The painter continued, bitterly: "You used to come in here, the first
year, with notions of society women that would have disgraced a Goth, or
a gorilla. Did you form your estimate of Miss Lynde from those
premises?"

"I'm not a boy now," Jeff answered, "and I haven't stayed all the kinds
of a fool I was."

"Then you don't think Miss Lynde would speak to you, or look at you,
after she knew what you had done?"

"I should like to tell her and see," said Jeff, with a hardy laugh.
"But I guess I sha'n't have the chance. I've never been a favorite in
society, and I don't expect to meet her again."

"Perhaps you'd like to have me tell her?"

"Why, yes, I believe I should, if you could tell me what she thought--not
what she said about it."

"You are a brute," answered Westover, with a puzzled air. What puzzled
him most and pleased him least was the fellow's patience under his
severity, which he seemed either not to feel or not to mind. It was of a
piece with the behavior of the rascally boy whom he had cuffed for
frightening Cynthia and her little brother long ago, and he wondered what
final malevolence it portended.

Jeff said, as if their controversy were at an end and they might now turn
to more personal things: "You look pretty slim, Mr. Westover. A'n't
there something I can do for you-get you? I've come in with a message
from mother. She says if you ever want to get that winter view of Lion's
Head, now's your time. She wants you to come up there; she and Cynthia
both do.
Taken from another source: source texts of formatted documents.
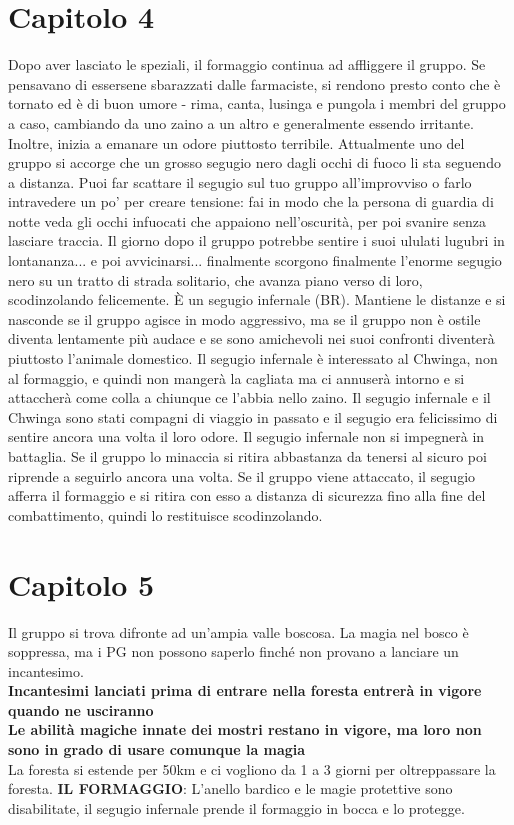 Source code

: \documentclass{article}
\begin{document}
\section{Capitolo 4}
Dopo aver lasciato le speziali, il formaggio continua ad affliggere il gruppo.
Se pensavano di essersene sbarazzati dalle farmaciste, si rendono presto conto che è tornato ed è di buon umore - rima, canta, lusinga e pungola i membri del gruppo a caso, cambiando da uno zaino a un altro e generalmente essendo irritante. Inoltre, inizia a emanare un odore piuttosto terribile.
Attualmente uno del gruppo si accorge che un grosso segugio nero dagli occhi di fuoco li sta seguendo a distanza.
Puoi far scattare il segugio sul tuo gruppo all'improvviso o farlo intravedere un po' per creare tensione: fai in modo che la persona di guardia di notte veda gli occhi infuocati che appaiono nell'oscurità, per poi svanire senza lasciare traccia. Il giorno dopo il gruppo potrebbe sentire i suoi ululati lugubri in lontananza... e poi avvicinarsi... finalmente scorgono finalmente l'enorme segugio nero su un tratto di strada solitario, che avanza piano verso di loro, scodinzolando felicemente.
È un segugio infernale (BR). Mantiene le distanze e si nasconde se il gruppo agisce in modo aggressivo, ma se il gruppo non è ostile diventa lentamente più audace e se sono amichevoli nei suoi confronti diventerà piuttosto l'animale domestico.
Il segugio infernale è interessato al Chwinga, non al formaggio, e quindi non mangerà la cagliata ma ci annuserà intorno e si attaccherà come colla a chiunque ce l'abbia nello zaino.
Il segugio infernale e il Chwinga sono stati compagni di viaggio in passato e il segugio era felicissimo di sentire ancora una volta il loro odore.
Il segugio infernale non si impegnerà in battaglia. Se il gruppo lo minaccia si ritira abbastanza da tenersi al sicuro poi riprende a seguirlo ancora una volta.
Se il gruppo viene attaccato, il segugio afferra il formaggio e si ritira con esso a distanza di sicurezza fino alla fine del combattimento, quindi lo restituisce scodinzolando.

\section{Capitolo 5}
Il gruppo si trova difronte ad un'ampia valle boscosa. La magia nel bosco è soppressa, ma i PG non possono saperlo finché non provano a lanciare un incantesimo. \\
\textbf{Incantesimi lanciati prima di entrare nella foresta entrerà in vigore quando ne usciranno}\\
\textbf{Le abilità magiche innate dei mostri restano in vigore, ma loro non sono in grado di usare comunque la magia}\\
La foresta si estende per 50km e ci vogliono da 1 a 3 giorni per oltreppassare la foresta.
\textbf{IL FORMAGGIO}: L'anello bardico e le magie protettive sono disabilitate, il segugio infernale prende il formaggio in bocca e lo protegge.
\end{document}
They can make you as comfortable as you please, and they'd like
to have a visit from you. Can't you go?"

Westover shook his head ruefully. "It's good of them, and I want you to
thank them for me. But I don't know when I'm going to get out again."

"Oh, you'll soon get out," said Jeff. "I'm going to look after you a
little," and this time Westover was too weak to protest. He did not
forbid Jeff's taking off his overcoat; he suffered him to light his
spirit-lamp and make a punch of the whiskey which he owned the doctor was
giving him; and when Jeff handed him the steaming glass, and asked him,
"How's that?" he answered, with a pleasure in it which he knew to be
deplorable, "It's fine."

Jeff stayed the whole evening with him, and made him more comfortable
than he had been since his cold began. Westover now talked seriously and
frankly with him, but no longer so harshly, and in his relenting he felt
a return of his old illogical liking for him. He fancied in Durgin's
kindness to himself an indirect regret, and a desire to atone for what he
had done, and he said: "The effect is in you--the worst effect. I don't
think either of the young Lyndes very exemplary people. But you'd be
doing yourself a greater wrong than you've done then if you didn't
recognize that you had been guilty toward them."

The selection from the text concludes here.